Core Contracts

Summary

In the BaseGauge.sol contract if a user claims rewards very close to the end of the period, they will not be able to claim the entire amount. They need to wait an additional day to claim the remaining amount. This issue arises because the claim interval check does not account for the end of the period.

Vulnerability Details

The vulnerability arises from the getReward function, which enforces a minimum claim interval of 1 day (MIN_CLAIM_INTERVAL). If a user claims rewards very close to the end of the period, they will not be able to claim the entire amount and will need to wait an additional day to claim the remaining rewards. This is because the function checks the time since the last claim and reverts if it is less than the MIN_CLAIM_INTERVAL, even if the period has ended.

Example Scenario

Consider the following scenario:

1. A user claims rewards 23 hours before the end of the period.

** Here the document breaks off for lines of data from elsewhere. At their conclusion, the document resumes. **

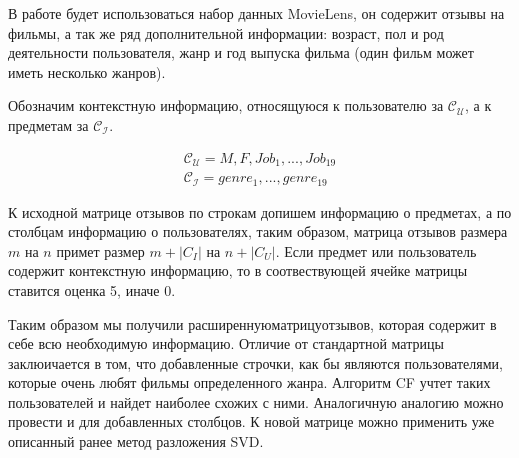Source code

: В работе будет использоваться набор данных MovieLens, он содержит отзывы на фильмы, а так же ряд дополнительной информации: возраст, пол и род деятельности пользователя, жанр и год выпуска фильма (один фильм может иметь несколько жанров).

Обозначим контекстную информацию, относящуюся к пользователю за $\mathcal{C_U}$, а к предметам за $\mathcal{C_I}$. 

\begin{gather*}
\mathcal{C_U} = {M, F, Job_1, ... , Job_{19}} \\
\mathcal{C_I} = {genre_1, ..., genre_{19}}
\end{gather*}


К исходной матрице отзывов по строкам допишем информацию о предметах, а по столбцам информацию о пользователях, таким образом, матрица отзывов размера $m$ на $n$ примет размер $m+|C_I|$ на $n+|C_U|$. Если предмет или пользователь содержит контекстную информацию, то в соотвествующей ячейке матрицы ставится оценка 5, иначе 0.


Таким образом мы получили $\mathit{расширенную матрицу отзывов}$, которая содержит в себе всю необходимую информацию. Отличие от стандартной матрицы заклюичается в том, что добавленные строчки, как бы являются пользователями, которые очень любят фильмы определенного жанра. Алгоритм CF учтет таких пользователей и найдет наиболее схожих с ними. Аналогичную аналогию можно провести и для добавленных столбцов. К новой матрице можно применить уже описанный ранее метод разложения SVD.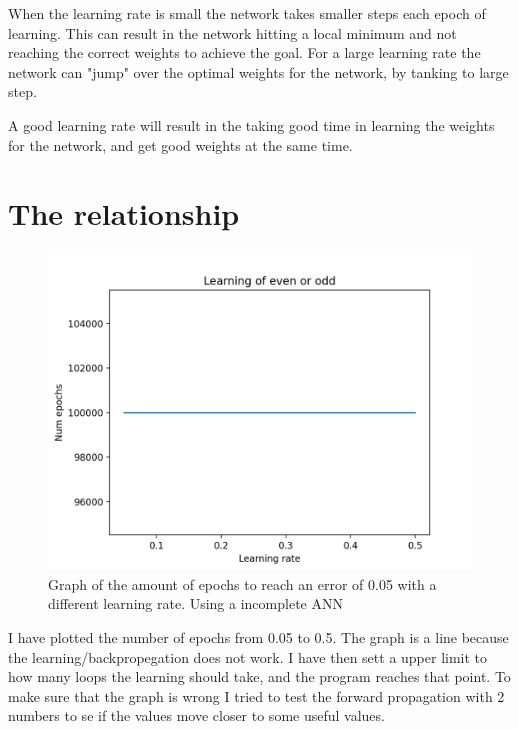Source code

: \documentclass[10pt]{article}
\begin{document}
    When the learning rate is small the network takes smaller steps each epoch of learning. This can result in the network hitting a local minimum and not reaching the correct weights to achieve the goal. For a large learning rate the network can "jump" over the optimal weights for the network, by tanking to large step.

    A good learning rate will result in the taking good time in learning the weights for the network, and get good weights at the same time.

    \section{The relationship}

    \begin{center}
        \begin{figure}[h!]
            \includegraphics[scale=0.7]{Figure_1.png}
            \caption{Graph of the amount of epochs to reach an error of 0.05 with a different learning rate. Using a incomplete ANN}
        \end{figure}
    \end{center}

    I have plotted the number of epochs from 0.05 to 0.5. The graph is a line because the learning/backpropegation does not work. I have then sett a upper limit to how many loops the learning should take, and the program reaches that point. To make sure that the graph is wrong I tried to test the forward propagation with 2 numbers to se if the values move closer to some useful values.
\end{document}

2. The user accumulates additional rewards during the remaining 23 hours.

3. When the user tries to claim the remaining rewards immediately after the period ends, the function reverts because the MIN_CLAIM_INTERVAL has not passed.

4. The user needs to wait additionally to claim the remaining rewards.

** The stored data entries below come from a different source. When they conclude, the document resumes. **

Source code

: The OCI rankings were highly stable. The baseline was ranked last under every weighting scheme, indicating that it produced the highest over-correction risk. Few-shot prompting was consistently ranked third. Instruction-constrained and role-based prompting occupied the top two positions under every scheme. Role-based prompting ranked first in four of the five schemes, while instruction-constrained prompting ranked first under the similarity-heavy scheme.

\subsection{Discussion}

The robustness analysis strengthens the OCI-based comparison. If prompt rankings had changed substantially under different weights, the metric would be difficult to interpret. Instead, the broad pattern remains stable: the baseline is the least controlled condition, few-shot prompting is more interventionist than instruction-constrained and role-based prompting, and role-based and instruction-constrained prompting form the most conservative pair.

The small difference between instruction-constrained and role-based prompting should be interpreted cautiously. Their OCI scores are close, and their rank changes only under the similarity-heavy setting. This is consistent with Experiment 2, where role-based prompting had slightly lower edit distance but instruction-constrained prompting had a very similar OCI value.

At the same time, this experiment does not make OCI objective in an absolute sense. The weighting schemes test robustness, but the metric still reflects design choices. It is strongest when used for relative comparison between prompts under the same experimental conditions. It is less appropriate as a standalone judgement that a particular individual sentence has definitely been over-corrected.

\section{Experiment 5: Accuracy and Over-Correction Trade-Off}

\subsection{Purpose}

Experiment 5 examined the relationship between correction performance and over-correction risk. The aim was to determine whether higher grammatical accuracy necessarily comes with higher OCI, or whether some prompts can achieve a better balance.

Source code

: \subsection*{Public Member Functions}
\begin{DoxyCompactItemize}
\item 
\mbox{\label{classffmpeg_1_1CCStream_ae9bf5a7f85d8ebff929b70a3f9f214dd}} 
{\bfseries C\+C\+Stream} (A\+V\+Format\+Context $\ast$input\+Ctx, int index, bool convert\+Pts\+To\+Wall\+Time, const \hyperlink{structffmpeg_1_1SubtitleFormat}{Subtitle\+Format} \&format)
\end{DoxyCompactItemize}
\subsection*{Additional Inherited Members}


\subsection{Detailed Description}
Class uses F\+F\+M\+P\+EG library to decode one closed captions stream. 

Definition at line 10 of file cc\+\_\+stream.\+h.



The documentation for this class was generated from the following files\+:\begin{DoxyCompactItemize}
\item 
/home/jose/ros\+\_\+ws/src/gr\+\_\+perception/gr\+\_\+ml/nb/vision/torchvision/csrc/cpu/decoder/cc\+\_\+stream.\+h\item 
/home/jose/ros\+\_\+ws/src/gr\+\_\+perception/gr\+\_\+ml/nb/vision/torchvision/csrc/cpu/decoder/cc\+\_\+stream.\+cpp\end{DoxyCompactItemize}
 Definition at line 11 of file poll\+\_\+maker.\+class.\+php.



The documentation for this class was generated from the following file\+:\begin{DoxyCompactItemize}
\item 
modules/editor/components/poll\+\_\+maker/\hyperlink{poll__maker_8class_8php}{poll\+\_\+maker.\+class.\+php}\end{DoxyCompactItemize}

This scenario demonstrates how the current implementation can prevent users from claiming their full rewards at the end of the period.

Impact

The impact of this vulnerability is that users may be unable to claim their full rewards at the end of the period, leading to frustration. Users expect to be able to claim their rewards once the period ends, and the current implementation does not allow for this. This can undermine user trust in the protocol and lead to dissatisfaction.

Tools Used

Manual Review

Recommendations

To mitigate this vulnerability, update the getReward function to allow claims without checking the time if the period is over.